Project Zero from the California search engine giant is a team of Google security experts who keep their own and external threats under control. And in 2021, the gap hunters were busier than ever, recording a record number of zero-day exploits.
Google recently held its annual report published on the security gaps and threats that plagued the technology world last year – and there were quite a few, yes, more can be talked about than ever. First, the Californians explain the goal: “The purpose of this report is not to detail each individual exploit, but to analyze the exploits of the year as a group and look for trends, gaps, lessons, successes, etc.”
Duplication of detected exploits
Last year there was a veritable explosion of 0-day exploits, according to Google Project Zero, a total of 58 such serious gaps could be counted by 2021. That is more than twice as many as in 2020 when there were “only” 25 zero days. However, this does not necessarily mean that the attackers have become more active and successful.
Despite this high number, according to Google, there is not necessarily cause for concern or even panic. Because the good news, according to Project Zero, is that the attackers’ methodology hasn’t changed significantly from previous years: “Attackers succeed if they use the same error patterns and exploit techniques and target the same attack surfaces.” However, this also means that the security industry can detect 0-day scenarios faster and respond better to them. At the same time, Google warns that one can and should rest on its laurels.
Praise Microsoft, and Apple
Google also praised its own teams, as well as partners and competitors: Microsoft, Apple, Apache, and its own Chromium and Android teams did a great job in exposing security gaps in their respective products in 2021.

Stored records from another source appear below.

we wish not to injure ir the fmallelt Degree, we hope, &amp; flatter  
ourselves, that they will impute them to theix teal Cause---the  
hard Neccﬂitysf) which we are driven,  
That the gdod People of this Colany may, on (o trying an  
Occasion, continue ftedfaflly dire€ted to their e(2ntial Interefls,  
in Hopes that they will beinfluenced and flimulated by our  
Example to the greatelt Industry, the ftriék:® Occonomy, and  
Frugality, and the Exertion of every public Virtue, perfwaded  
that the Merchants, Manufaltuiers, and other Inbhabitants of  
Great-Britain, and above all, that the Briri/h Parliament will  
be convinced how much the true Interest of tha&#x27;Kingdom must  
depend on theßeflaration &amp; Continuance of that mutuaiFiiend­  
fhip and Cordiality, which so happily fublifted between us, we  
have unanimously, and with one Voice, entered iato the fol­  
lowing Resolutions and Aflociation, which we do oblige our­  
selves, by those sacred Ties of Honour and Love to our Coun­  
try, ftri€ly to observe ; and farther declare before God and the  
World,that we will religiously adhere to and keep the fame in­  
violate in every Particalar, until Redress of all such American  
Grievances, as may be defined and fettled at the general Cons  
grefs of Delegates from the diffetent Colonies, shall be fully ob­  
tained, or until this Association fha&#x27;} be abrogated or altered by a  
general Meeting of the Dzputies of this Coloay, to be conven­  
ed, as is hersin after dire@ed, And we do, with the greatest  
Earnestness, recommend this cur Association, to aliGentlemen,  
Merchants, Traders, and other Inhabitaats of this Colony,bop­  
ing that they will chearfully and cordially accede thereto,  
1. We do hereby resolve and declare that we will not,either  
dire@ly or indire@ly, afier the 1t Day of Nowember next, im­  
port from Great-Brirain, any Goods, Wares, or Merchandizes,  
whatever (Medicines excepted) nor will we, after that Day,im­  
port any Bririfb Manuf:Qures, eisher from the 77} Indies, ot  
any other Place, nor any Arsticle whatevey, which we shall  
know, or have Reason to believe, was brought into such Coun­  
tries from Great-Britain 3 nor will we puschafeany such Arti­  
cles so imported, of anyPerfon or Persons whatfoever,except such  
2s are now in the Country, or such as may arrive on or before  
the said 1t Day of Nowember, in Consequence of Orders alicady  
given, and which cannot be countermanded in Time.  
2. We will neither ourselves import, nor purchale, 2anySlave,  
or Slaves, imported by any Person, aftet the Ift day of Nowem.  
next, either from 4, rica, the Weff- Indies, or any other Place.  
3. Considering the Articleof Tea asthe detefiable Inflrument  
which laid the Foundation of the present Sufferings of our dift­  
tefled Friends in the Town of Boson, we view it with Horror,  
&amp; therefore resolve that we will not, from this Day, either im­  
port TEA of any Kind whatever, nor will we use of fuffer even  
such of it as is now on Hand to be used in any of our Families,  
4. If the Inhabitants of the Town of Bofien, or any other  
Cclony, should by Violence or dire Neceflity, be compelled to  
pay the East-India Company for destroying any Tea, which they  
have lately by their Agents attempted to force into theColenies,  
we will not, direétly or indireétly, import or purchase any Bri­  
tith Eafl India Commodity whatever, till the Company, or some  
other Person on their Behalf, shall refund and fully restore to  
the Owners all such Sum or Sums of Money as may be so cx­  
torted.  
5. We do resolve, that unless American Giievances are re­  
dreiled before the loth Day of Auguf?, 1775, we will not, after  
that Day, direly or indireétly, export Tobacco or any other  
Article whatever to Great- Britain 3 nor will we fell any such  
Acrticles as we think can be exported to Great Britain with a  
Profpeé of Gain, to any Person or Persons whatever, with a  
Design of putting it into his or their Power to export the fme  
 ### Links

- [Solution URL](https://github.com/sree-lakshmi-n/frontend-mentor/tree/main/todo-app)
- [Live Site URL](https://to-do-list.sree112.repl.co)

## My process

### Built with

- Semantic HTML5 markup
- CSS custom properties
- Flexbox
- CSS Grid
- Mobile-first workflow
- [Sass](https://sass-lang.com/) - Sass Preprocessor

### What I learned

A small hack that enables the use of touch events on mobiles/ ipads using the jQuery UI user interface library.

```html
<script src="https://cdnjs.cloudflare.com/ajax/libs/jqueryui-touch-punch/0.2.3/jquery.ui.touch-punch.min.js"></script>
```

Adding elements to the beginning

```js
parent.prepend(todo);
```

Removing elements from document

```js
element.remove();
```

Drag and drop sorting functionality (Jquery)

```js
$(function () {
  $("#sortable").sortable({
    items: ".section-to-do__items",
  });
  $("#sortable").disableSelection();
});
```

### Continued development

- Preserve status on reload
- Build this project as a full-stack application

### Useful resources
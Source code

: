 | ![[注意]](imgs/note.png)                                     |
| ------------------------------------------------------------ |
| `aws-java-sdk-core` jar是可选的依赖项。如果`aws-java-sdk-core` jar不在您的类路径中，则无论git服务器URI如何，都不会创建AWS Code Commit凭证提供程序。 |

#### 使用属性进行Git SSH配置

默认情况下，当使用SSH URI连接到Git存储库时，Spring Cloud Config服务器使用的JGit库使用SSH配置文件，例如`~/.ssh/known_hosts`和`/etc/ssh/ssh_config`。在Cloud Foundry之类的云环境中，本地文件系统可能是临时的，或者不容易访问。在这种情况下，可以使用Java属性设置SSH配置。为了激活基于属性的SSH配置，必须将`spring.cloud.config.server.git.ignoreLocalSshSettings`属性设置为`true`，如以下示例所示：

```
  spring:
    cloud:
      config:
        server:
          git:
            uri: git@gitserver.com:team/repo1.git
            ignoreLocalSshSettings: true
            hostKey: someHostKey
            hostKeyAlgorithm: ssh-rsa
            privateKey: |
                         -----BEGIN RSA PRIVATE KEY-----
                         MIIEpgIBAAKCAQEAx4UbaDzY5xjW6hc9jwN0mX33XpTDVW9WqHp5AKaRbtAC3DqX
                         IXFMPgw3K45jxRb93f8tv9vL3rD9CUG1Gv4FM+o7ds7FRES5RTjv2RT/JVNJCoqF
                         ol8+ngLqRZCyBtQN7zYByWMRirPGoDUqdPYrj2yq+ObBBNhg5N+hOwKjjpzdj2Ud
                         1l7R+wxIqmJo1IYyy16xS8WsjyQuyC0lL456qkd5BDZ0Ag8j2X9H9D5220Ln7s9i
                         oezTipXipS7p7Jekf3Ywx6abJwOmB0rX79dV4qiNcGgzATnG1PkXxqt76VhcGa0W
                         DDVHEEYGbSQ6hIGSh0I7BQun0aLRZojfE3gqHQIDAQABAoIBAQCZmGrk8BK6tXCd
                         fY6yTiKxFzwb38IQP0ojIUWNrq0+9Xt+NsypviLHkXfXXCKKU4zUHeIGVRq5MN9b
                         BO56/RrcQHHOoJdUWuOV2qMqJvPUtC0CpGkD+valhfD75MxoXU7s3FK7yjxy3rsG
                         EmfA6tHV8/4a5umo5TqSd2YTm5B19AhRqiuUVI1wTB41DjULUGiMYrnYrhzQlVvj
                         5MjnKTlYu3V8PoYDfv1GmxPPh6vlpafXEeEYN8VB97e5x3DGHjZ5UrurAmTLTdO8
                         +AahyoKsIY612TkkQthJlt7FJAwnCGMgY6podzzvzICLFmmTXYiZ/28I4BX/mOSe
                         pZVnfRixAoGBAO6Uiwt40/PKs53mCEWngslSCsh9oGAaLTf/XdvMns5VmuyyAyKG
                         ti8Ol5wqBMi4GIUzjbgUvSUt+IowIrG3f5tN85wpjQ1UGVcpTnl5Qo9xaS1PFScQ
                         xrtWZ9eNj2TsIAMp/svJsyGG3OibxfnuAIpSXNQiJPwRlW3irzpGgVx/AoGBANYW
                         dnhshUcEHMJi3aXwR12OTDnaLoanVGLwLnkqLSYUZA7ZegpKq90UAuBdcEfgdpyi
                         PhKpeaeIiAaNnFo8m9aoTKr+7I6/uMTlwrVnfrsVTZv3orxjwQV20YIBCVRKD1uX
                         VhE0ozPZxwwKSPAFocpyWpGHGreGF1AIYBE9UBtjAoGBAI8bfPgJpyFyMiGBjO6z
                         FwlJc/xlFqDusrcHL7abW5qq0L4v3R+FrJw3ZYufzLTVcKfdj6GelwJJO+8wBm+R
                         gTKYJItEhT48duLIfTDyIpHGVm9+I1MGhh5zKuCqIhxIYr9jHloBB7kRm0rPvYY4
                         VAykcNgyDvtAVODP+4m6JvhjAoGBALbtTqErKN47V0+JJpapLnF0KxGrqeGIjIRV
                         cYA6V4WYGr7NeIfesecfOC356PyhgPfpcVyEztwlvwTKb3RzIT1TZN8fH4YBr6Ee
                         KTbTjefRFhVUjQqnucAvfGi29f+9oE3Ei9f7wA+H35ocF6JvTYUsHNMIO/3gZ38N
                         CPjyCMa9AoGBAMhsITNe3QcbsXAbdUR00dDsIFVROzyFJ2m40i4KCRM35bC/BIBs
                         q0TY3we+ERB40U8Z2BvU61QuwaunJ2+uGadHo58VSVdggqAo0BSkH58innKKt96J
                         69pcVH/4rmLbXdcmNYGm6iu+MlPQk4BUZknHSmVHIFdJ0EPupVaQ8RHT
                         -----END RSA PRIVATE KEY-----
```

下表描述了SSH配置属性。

But not all of them were praised: gaps were also discovered and published in Qualcomm and ARM, but the manufacturers themselves didn’t say anything about it in their own security reports. Most of the 0 days were detected in Chromium, 14 to be exact. Apple’s WebKit came up with seven gaps, the long-defunct Internet Explorer still managed four. Windows had ten zero-days, Android had seven exploits, Microsoft Exchange Server five, iOS four, and there was one hole in macOS.